** Opening Material shown block **

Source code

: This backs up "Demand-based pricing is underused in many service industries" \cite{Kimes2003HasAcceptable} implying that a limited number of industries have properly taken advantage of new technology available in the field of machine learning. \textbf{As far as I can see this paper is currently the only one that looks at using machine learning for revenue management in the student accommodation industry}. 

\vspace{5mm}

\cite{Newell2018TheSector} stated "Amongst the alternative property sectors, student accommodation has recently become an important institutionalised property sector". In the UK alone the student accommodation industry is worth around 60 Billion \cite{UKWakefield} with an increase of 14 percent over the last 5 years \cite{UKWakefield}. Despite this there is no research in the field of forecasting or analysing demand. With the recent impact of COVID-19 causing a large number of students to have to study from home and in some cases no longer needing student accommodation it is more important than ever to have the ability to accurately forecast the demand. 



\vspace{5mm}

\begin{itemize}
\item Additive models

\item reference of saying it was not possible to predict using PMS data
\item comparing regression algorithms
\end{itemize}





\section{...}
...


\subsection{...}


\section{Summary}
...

** Closing Material shown block **

An exact transcription of all the records is needed.

**Response area:**
Source code

: This backs up "Demand-based pricing is underused in many service industries" \cite{Kimes2003HasAcceptable} implying that a limited number of industries have properly taken advantage of new technology available in the field of machine learning. \textbf{As far as I can see this paper is currently the only one that looks at using machine learning for revenue management in the student accommodation industry}. 

\vspace{5mm}

\cite{Newell2018TheSector} stated "Amongst the alternative property sectors, student accommodation has recently become an important institutionalised property sector". In the UK alone the student accommodation industry is worth around 60 Billion \cite{UKWakefield} with an increase of 14 percent over the last 5 years \cite{UKWakefield}. Despite this there is no research in the field of forecasting or analysing demand. With the recent impact of COVID-19 causing a large number of students to have to study from home and in some cases no longer needing student accommodation it is more important than ever to have the ability to accurately forecast the demand. 



\vspace{5mm}

\begin{itemize}
\item Additive models

\item reference of saying it was not possible to predict using PMS data
\item comparing regression algorithms
\end{itemize}





\section{...}
...


\subsection{...}


\section{Summary}
...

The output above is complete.